Once Rainbow was asleep, I packed up my miniSpinner and headed over to Natural Stitches, where I started in on some stunning Mountain Colors Targhee top that I'd picked up there several weeks ago. I split the top for a two-ply fractal yarn, meaning that I split it in half lengthwise and then split one of the halves in half again. This means I'll be following the color sequence for both plies, but one ply will have much shorter color repeats than the other and will go through the sequence twice rather than once. This has been really fun to spin on the miniSpinner because the WooLee Winder creates layers of colors as I spin, so I can watch each color in the sequence overtake and cover up the previous color. One bobbin is complete and the second will be started shortly.

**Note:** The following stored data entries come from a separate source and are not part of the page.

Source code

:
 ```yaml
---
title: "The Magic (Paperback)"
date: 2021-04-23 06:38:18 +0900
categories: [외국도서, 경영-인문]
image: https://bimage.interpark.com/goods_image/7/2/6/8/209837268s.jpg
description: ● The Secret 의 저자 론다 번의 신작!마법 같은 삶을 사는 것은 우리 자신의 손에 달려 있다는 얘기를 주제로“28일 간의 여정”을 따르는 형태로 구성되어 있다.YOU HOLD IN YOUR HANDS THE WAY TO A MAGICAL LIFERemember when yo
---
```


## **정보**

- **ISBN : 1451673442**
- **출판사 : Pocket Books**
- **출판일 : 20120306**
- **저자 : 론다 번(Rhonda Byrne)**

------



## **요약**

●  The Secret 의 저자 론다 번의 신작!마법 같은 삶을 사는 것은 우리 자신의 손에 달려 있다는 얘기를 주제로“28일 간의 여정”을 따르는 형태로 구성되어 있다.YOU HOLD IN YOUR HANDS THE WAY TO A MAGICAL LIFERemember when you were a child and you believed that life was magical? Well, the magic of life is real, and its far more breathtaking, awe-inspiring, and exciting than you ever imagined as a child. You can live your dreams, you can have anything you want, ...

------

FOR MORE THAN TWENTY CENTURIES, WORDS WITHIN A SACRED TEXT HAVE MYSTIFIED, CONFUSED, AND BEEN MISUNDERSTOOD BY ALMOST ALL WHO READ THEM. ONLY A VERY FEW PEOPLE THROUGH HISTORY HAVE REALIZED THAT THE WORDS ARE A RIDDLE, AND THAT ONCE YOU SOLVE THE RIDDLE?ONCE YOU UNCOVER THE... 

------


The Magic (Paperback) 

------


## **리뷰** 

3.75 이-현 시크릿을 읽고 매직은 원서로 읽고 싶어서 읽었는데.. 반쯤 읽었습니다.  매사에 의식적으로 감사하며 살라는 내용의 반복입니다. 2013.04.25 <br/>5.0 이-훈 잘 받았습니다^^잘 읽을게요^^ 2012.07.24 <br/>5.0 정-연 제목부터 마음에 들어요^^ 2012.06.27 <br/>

Finally, there's a yarn that is, despite its plain appearance, quite an accomplishment for me as a spinner. Two years ago, back when voting was still allowed in the TdF, I was lucky enough to win a couple prizes. One of those was a beautiful spindle with a glass whorl. Last year during the Tour, I decided that I should really get my spindling skills up to par, so I pulled it out along with some undyed mixed BFL and got going. I was a lot more successful on this attempt, but alas, after the Tour ended, the spindle sat for a long time. Earlier this year I had some renewed interest in spindling again and pulled it out to spin a second cop, and yesterday I plied the two.

This meager skein represents my first spindle-spun yarn -- and by that I mean that I spun the singles and plied them on a spindle. (I'm not counting my first attempts at spinning as a finished yarn, though they're probably still somewhere in my stash in a small tangle.) I'm very proud of this yarn, and not least because it was a yearlong process to finish it. I discovered that what really makes me enjoy spindle spinning is a good spindle; specifically I like a spindle with a notch, which the glass whorl spindle does not have. Because my yarn kept slipping, I kept getting frustrated with that particular spindle, and that's why I kept putting it down.

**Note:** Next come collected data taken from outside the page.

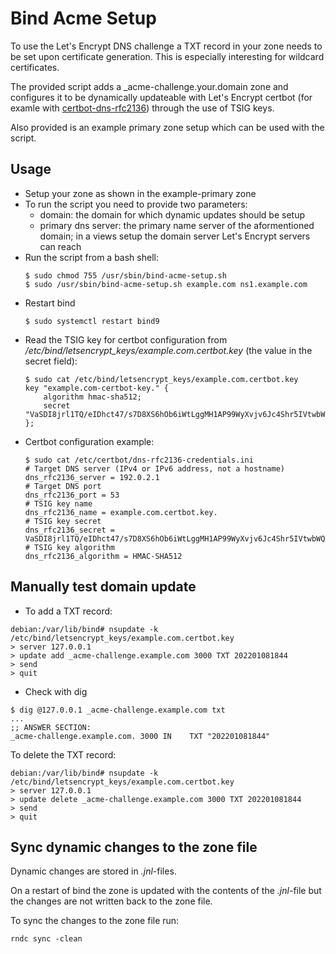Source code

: # Bind Acme Setup

To use the Let's Encrypt DNS challenge a TXT record in your zone needs to be set upon certificate generation.
This is especially interesting for wildcard certificates.

The provided script adds a _acme-challenge.your.domain zone and configures it to be dynamically updateable with Let's Encrypt certbot (for examle with [certbot-dns-rfc2136](https://certbot-dns-rfc2136.readthedocs.io/en/stable/)) through the use of TSIG keys.

Also provided is an example primary zone setup which can be used with the script.

## Usage

* Setup your zone as shown in the example-primary zone
* To run the script you need to provide two parameters:
    * domain: the domain for which dynamic updates should be setup
    * primary dns server: the primary name server of the aformentioned domain; in a views setup the domain server Let's Encrypt servers can reach
* Run the script from a bash shell:
    ```
    $ sudo chmod 755 /usr/sbin/bind-acme-setup.sh
    $ sudo /usr/sbin/bind-acme-setup.sh example.com ns1.example.com
    ```
* Restart bind
    ```
    $ sudo systemctl restart bind9
    ```
* Read the TSIG key for certbot configuration from _/etc/bind/letsencrypt_keys/example.com.certbot.key_ (the value in the secret field):
    ```
    $ sudo cat /etc/bind/letsencrypt_keys/example.com.certbot.key
    key "example.com-certbot-key." {
        algorithm hmac-sha512;
        secret "VaSDI8jrl1TQ/eIDhct47/s7D8XS6hOb6iWtLggMH1AP99WyXvjv6Jc4Shr5IVtwbWQXJHY0CV+e4joLdGcylw==";
    };
    ```
* Certbot configuration example:
    ```
    $ sudo cat /etc/certbot/dns-rfc2136-credentials.ini
    # Target DNS server (IPv4 or IPv6 address, not a hostname)
    dns_rfc2136_server = 192.0.2.1
    # Target DNS port
    dns_rfc2136_port = 53
    # TSIG key name
    dns_rfc2136_name = example.com.certbot.key.
    # TSIG key secret
    dns_rfc2136_secret = VaSDI8jrl1TQ/eIDhct47/s7D8XS6hOb6iWtLggMH1AP99WyXvjv6Jc4Shr5IVtwbWQXJHY0CV+e4joLdGcylw==
    # TSIG key algorithm
    dns_rfc2136_algorithm = HMAC-SHA512
    ```

## Manually test domain update

* To add a TXT record:

```
debian:/var/lib/bind# nsupdate -k /etc/bind/letsencrypt_keys/example.com.certbot.key 
> server 127.0.0.1
> update add _acme-challenge.example.com 3000 TXT 202201081844
> send
> quit
```

* Check with dig

```
$ dig @127.0.0.1 _acme-challenge.example.com txt
...
;; ANSWER SECTION:
_acme-challenge.example.com. 3000 IN	TXT	"202201081844"
```

To delete the TXT record:

```
debian:/var/lib/bind# nsupdate -k /etc/bind/letsencrypt_keys/example.com.certbot.key 
> server 127.0.0.1
> update delete _acme-challenge.example.com 3000 TXT 202201081844
> send
> quit
```

## Sync dynamic changes to the zone file

Dynamic changes are stored in _.jnl_-files.

On a restart of bind the zone is updated with the contents of the _.jnl_-file but the changes are not written back to the zone file.

To sync the changes to the zone file run:

```
rndc sync -clean
```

Spinning is likely to continue at a high rate of activity for a few more weeks, so bear with me if you're not here for the spinning stuff. There is some knitting to come, as I have some baby gifts to knit!

Sunday, July 03, 2011

Clearing the Bobbins

Without planning for it or intending to do it, I somehow managed to finish up two spinning projects just before the start of the Tour de Fleece (which officially started yesterday).

First, on my miniSpinner, I finished up another four ounces of Frabjous Fibers Merino/Sparkle. This was a commission of sorts for a friend who works at my LYS. She's not a spinner but was lusting after the fiber, so she asked me to spin it for her.

This colorway is called Purple People Eater, and I was strongly tempted to keep the fiber for myself. But a deal is a deal, so this is going to a good home very shortly.

On Thursday (or was it Friday?) night, I finally finished up the Crown Mountain Farms Columbia top that had been on my Lendrum for a while. The plying especially took some time; the yarn was so fluffy that it nearly filled my bobbin when I still had about a third of the singles left. It took me about an hour, but I managed to get the rest plied by plying about a foot of yarn at a time and then manually winding it on by turning the bobbin. In the end, the bobbin was so packed that it was touching the arms of the flyer on both sides from one end to the other.

I'm still not wild about this colorway, though it did tone down and turn out more autumnal and less 1970s after plying. I'm still a little behind on the fiber club (this was the May shipment; I'm working on June right now and am expecting July to come this week), but I am making good progress.

Interesting and somewhat surprising fact: When both of these yarns were dry and I measured yardage, I discovered that they were exactly the same length -- 355 yards. I'm not sure how that coincidence happened, but it's pretty amazing. Perhaps I should have played 355 in the lottery that day!